▶ PROMPT: The response must restate the data exactly, with nothing left out.

Records from a collection
════════

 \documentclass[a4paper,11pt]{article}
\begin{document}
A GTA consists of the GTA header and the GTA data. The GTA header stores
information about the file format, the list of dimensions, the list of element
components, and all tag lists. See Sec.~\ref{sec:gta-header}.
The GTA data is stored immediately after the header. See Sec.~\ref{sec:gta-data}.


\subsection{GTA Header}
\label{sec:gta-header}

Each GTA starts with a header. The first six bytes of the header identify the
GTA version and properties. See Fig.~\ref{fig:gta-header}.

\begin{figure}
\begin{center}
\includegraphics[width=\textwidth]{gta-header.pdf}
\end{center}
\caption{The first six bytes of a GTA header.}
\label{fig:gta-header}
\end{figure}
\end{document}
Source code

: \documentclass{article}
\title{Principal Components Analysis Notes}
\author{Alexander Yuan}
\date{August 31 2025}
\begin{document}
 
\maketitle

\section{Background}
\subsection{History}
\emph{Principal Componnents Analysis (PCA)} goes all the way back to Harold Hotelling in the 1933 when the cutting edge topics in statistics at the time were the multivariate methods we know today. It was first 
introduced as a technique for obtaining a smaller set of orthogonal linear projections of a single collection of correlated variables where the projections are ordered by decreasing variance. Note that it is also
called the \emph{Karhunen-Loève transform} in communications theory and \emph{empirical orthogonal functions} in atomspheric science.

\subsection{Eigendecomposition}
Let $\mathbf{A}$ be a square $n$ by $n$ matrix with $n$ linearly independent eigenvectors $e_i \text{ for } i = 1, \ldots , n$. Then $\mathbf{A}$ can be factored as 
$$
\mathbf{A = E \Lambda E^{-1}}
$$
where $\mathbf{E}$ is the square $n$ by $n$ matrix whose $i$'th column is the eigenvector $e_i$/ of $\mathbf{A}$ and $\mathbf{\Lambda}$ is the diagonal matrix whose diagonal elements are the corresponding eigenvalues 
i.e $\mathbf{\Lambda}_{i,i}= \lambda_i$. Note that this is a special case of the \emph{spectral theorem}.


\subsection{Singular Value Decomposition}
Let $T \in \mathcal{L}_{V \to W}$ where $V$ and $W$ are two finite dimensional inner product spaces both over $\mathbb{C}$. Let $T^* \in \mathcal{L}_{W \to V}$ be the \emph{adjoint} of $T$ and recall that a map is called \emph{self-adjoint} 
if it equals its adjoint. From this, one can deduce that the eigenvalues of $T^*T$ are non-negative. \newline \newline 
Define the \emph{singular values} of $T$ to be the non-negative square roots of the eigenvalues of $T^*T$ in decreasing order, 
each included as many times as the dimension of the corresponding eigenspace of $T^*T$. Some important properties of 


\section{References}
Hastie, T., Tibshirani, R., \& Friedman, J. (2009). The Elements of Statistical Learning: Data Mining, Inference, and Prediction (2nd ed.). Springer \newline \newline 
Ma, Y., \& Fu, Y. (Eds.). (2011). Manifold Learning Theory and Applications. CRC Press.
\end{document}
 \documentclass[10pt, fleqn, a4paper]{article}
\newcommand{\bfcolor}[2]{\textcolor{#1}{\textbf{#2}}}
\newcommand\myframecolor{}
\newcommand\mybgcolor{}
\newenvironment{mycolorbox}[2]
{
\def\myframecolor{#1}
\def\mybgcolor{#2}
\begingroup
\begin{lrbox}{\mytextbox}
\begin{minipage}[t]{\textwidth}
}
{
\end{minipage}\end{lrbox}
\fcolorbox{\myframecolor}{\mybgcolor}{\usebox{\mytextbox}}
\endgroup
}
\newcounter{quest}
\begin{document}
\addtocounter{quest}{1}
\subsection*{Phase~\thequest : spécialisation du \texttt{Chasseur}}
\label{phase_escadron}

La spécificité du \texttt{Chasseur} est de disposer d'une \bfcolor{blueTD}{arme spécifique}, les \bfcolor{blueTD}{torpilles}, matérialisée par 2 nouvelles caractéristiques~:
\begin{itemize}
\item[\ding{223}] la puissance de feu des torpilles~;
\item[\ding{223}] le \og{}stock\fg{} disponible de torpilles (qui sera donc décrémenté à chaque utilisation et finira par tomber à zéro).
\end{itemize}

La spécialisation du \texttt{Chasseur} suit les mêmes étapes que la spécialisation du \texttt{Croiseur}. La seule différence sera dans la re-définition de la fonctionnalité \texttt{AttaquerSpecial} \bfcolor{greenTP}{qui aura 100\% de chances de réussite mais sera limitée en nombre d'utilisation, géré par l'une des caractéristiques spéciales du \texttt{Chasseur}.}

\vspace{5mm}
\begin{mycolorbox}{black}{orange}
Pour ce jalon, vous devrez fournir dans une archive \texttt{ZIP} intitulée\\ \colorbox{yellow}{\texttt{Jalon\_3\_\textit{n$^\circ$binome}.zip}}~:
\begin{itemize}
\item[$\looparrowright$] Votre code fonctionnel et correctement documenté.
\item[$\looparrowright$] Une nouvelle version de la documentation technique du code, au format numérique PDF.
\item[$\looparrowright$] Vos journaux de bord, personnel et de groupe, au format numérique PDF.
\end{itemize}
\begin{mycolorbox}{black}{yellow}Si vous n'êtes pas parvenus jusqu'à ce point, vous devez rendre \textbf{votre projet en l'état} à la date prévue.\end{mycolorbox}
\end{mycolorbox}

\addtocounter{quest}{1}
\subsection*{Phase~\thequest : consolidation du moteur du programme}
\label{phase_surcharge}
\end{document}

════════

▶ EXERCISE ANSWER:
 \documentclass[a4paper,11pt]{article}
\begin{document}
A GTA consists of the GTA header and the GTA data. The GTA header stores
information about the file format, the list of dimensions, the list of element
components, and all tag lists. See Sec.~\ref{sec:gta-header}.
The GTA data is stored immediately after the header. See Sec.~\ref{sec:gta-data}.


\subsection{GTA Header}
\label{sec:gta-header}

Each GTA starts with a header. The first six bytes of the header identify the
GTA version and properties. See Fig.~\ref{fig:gta-header}.

\begin{figure}
\begin{center}
\includegraphics[width=\textwidth]{gta-header.pdf}
\end{center}
\caption{The first six bytes of a GTA header.}
\label{fig:gta-header}
\end{figure}
\end{document}
Source code

: \documentclass{article}
\title{Principal Components Analysis Notes}
\author{Alexander Yuan}
\date{August 31 2025}
\begin{document}
 
\maketitle

\section{Background}
\subsection{History}
\emph{Principal Componnents Analysis (PCA)} goes all the way back to Harold Hotelling in the 1933 when the cutting edge topics in statistics at the time were the multivariate methods we know today. It was first 
introduced as a technique for obtaining a smaller set of orthogonal linear projections of a single collection of correlated variables where the projections are ordered by decreasing variance. Note that it is also
called the \emph{Karhunen-Loève transform} in communications theory and \emph{empirical orthogonal functions} in atomspheric science.

\subsection{Eigendecomposition}
Let $\mathbf{A}$ be a square $n$ by $n$ matrix with $n$ linearly independent eigenvectors $e_i \text{ for } i = 1, \ldots , n$. Then $\mathbf{A}$ can be factored as 
$$
\mathbf{A = E \Lambda E^{-1}}
$$
where $\mathbf{E}$ is the square $n$ by $n$ matrix whose $i$'th column is the eigenvector $e_i$/ of $\mathbf{A}$ and $\mathbf{\Lambda}$ is the diagonal matrix whose diagonal elements are the corresponding eigenvalues 
i.e $\mathbf{\Lambda}_{i,i}= \lambda_i$. Note that this is a special case of the \emph{spectral theorem}.


\subsection{Singular Value Decomposition}
Let $T \in \mathcal{L}_{V \to W}$ where $V$ and $W$ are two finite dimensional inner product spaces both over $\mathbb{C}$. Let $T^* \in \mathcal{L}_{W \to V}$ be the \emph{adjoint} of $T$ and recall that a map is called \emph{self-adjoint} 
if it equals its adjoint. From this, one can deduce that the eigenvalues of $T^*T$ are non-negative. \newline \newline 
Define the \emph{singular values} of $T$ to be the non-negative square roots of the eigenvalues of $T^*T$ in decreasing order, 
each included as many times as the dimension of the corresponding eigenspace of $T^*T$. Some important properties of 


\section{References}
Hastie, T., Tibshirani, R., \& Friedman, J. (2009). The Elements of Statistical Learning: Data Mining, Inference, and Prediction (2nd ed.). Springer \newline \newline 
Ma, Y., \& Fu, Y. (Eds.). (2011). Manifold Learning Theory and Applications. CRC Press.
\end{document}
 \documentclass[10pt, fleqn, a4paper]{article}
\newcommand{\bfcolor}[2]{\textcolor{#1}{\textbf{#2}}}
\newcommand\myframecolor{}
\newcommand\mybgcolor{}
\newenvironment{mycolorbox}[2]
{
\def\myframecolor{#1}
\def\mybgcolor{#2}
\begingroup
\begin{lrbox}{\mytextbox}
\begin{minipage}[t]{\textwidth}
}
{
\end{minipage}\end{lrbox}
\fcolorbox{\myframecolor}{\mybgcolor}{\usebox{\mytextbox}}
\endgroup
}
\newcounter{quest}
\begin{document}
\addtocounter{quest}{1}
\subsection*{Phase~\thequest : spécialisation du \texttt{Chasseur}}
\label{phase_escadron}

La spécificité du \texttt{Chasseur} est de disposer d'une \bfcolor{blueTD}{arme spécifique}, les \bfcolor{blueTD}{torpilles}, matérialisée par 2 nouvelles caractéristiques~:
\begin{itemize}
\item[\ding{223}] la puissance de feu des torpilles~;
\item[\ding{223}] le \og{}stock\fg{} disponible de torpilles (qui sera donc décrémenté à chaque utilisation et finira par tomber à zéro).
\end{itemize}

La spécialisation du \texttt{Chasseur} suit les mêmes étapes que la spécialisation du \texttt{Croiseur}. La seule différence sera dans la re-définition de la fonctionnalité \texttt{AttaquerSpecial} \bfcolor{greenTP}{qui aura 100\% de chances de réussite mais sera limitée en nombre d'utilisation, géré par l'une des caractéristiques spéciales du \texttt{Chasseur}.}

\vspace{5mm}
\begin{mycolorbox}{black}{orange}
Pour ce jalon, vous devrez fournir dans une archive \texttt{ZIP} intitulée\\ \colorbox{yellow}{\texttt{Jalon\_3\_\textit{n$^\circ$binome}.zip}}~:
\begin{itemize}
\item[$\looparrowright$] Votre code fonctionnel et correctement documenté.
\item[$\looparrowright$] Une nouvelle version de la documentation technique du code, au format numérique PDF.
\item[$\looparrowright$] Vos journaux de bord, personnel et de groupe, au format numérique PDF.
\end{itemize}
\begin{mycolorbox}{black}{yellow}Si vous n'êtes pas parvenus jusqu'à ce point, vous devez rendre \textbf{votre projet en l'état} à la date prévue.\end{mycolorbox}
\end{mycolorbox}

\addtocounter{quest}{1}
\subsection*{Phase~\thequest : consolidation du moteur du programme}
\label{phase_surcharge}
\end{document}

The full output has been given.